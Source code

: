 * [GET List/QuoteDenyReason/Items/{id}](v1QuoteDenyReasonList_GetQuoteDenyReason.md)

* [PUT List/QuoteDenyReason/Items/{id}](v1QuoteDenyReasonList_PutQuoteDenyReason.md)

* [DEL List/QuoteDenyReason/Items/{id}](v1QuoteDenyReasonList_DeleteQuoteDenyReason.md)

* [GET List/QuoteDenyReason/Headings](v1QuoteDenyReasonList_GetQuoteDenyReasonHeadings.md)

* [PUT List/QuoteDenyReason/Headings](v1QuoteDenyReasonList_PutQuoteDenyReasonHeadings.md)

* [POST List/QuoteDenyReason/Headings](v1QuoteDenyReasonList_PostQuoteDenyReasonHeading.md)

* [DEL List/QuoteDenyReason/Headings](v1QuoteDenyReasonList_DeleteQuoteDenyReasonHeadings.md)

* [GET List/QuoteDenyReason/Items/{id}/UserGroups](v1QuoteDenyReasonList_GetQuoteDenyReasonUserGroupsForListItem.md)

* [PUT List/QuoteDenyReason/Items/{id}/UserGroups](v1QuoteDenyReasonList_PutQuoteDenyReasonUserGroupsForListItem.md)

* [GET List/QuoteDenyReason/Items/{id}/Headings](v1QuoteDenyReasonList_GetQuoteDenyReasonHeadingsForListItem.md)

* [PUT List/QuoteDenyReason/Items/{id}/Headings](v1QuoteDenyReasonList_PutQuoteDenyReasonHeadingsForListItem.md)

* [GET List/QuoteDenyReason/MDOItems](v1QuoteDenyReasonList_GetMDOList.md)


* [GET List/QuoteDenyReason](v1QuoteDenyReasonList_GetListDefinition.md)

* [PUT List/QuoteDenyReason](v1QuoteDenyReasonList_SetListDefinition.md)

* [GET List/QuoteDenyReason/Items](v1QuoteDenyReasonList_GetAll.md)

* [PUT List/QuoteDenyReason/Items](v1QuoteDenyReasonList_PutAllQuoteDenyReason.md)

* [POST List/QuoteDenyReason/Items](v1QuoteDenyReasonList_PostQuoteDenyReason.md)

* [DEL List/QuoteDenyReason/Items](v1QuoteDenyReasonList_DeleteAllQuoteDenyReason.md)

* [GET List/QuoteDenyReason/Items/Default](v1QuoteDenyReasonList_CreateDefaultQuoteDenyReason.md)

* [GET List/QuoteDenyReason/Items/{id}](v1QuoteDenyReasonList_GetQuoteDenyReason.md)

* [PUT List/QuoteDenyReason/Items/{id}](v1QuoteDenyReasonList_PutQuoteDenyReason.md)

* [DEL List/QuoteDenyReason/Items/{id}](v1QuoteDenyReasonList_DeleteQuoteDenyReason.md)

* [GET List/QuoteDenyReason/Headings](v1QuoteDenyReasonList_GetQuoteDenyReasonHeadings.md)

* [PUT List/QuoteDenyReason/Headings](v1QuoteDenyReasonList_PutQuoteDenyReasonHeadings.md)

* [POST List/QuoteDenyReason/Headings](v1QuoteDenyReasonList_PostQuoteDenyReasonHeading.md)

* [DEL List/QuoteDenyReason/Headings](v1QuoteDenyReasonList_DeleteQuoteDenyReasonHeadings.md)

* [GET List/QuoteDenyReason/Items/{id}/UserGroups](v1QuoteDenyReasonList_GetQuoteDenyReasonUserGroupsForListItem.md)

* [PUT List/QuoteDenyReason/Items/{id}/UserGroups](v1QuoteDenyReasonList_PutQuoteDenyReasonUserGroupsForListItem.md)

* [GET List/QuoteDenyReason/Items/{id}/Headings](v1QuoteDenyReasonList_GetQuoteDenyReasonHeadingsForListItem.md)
● ● ●
- [Task goal]: Take the material above and transcribe all of it exactly.

- [Problem solution]:
Source code

: * [GET List/QuoteDenyReason/Items/{id}](v1QuoteDenyReasonList_GetQuoteDenyReason.md)

* [PUT List/QuoteDenyReason/Items/{id}](v1QuoteDenyReasonList_PutQuoteDenyReason.md)

* [DEL List/QuoteDenyReason/Items/{id}](v1QuoteDenyReasonList_DeleteQuoteDenyReason.md)

* [GET List/QuoteDenyReason/Headings](v1QuoteDenyReasonList_GetQuoteDenyReasonHeadings.md)

* [PUT List/QuoteDenyReason/Headings](v1QuoteDenyReasonList_PutQuoteDenyReasonHeadings.md)

* [POST List/QuoteDenyReason/Headings](v1QuoteDenyReasonList_PostQuoteDenyReasonHeading.md)

* [DEL List/QuoteDenyReason/Headings](v1QuoteDenyReasonList_DeleteQuoteDenyReasonHeadings.md)

* [GET List/QuoteDenyReason/Items/{id}/UserGroups](v1QuoteDenyReasonList_GetQuoteDenyReasonUserGroupsForListItem.md)

* [PUT List/QuoteDenyReason/Items/{id}/UserGroups](v1QuoteDenyReasonList_PutQuoteDenyReasonUserGroupsForListItem.md)

* [GET List/QuoteDenyReason/Items/{id}/Headings](v1QuoteDenyReasonList_GetQuoteDenyReasonHeadingsForListItem.md)

* [PUT List/QuoteDenyReason/Items/{id}/Headings](v1QuoteDenyReasonList_PutQuoteDenyReasonHeadingsForListItem.md)

* [GET List/QuoteDenyReason/MDOItems](v1QuoteDenyReasonList_GetMDOList.md)


* [GET List/QuoteDenyReason](v1QuoteDenyReasonList_GetListDefinition.md)

* [PUT List/QuoteDenyReason](v1QuoteDenyReasonList_SetListDefinition.md)

* [GET List/QuoteDenyReason/Items](v1QuoteDenyReasonList_GetAll.md)

* [PUT List/QuoteDenyReason/Items](v1QuoteDenyReasonList_PutAllQuoteDenyReason.md)

* [POST List/QuoteDenyReason/Items](v1QuoteDenyReasonList_PostQuoteDenyReason.md)

* [DEL List/QuoteDenyReason/Items](v1QuoteDenyReasonList_DeleteAllQuoteDenyReason.md)

* [GET List/QuoteDenyReason/Items/Default](v1QuoteDenyReasonList_CreateDefaultQuoteDenyReason.md)

* [GET List/QuoteDenyReason/Items/{id}](v1QuoteDenyReasonList_GetQuoteDenyReason.md)

* [PUT List/QuoteDenyReason/Items/{id}](v1QuoteDenyReasonList_PutQuoteDenyReason.md)

* [DEL List/QuoteDenyReason/Items/{id}](v1QuoteDenyReasonList_DeleteQuoteDenyReason.md)

* [GET List/QuoteDenyReason/Headings](v1QuoteDenyReasonList_GetQuoteDenyReasonHeadings.md)

* [PUT List/QuoteDenyReason/Headings](v1QuoteDenyReasonList_PutQuoteDenyReasonHeadings.md)

* [POST List/QuoteDenyReason/Headings](v1QuoteDenyReasonList_PostQuoteDenyReasonHeading.md)

* [DEL List/QuoteDenyReason/Headings](v1QuoteDenyReasonList_DeleteQuoteDenyReasonHeadings.md)

* [GET List/QuoteDenyReason/Items/{id}/UserGroups](v1QuoteDenyReasonList_GetQuoteDenyReasonUserGroupsForListItem.md)

* [PUT List/QuoteDenyReason/Items/{id}/UserGroups](v1QuoteDenyReasonList_PutQuoteDenyReasonUserGroupsForListItem.md)

* [GET List/QuoteDenyReason/Items/{id}/Headings](v1QuoteDenyReasonList_GetQuoteDenyReasonHeadingsForListItem.md)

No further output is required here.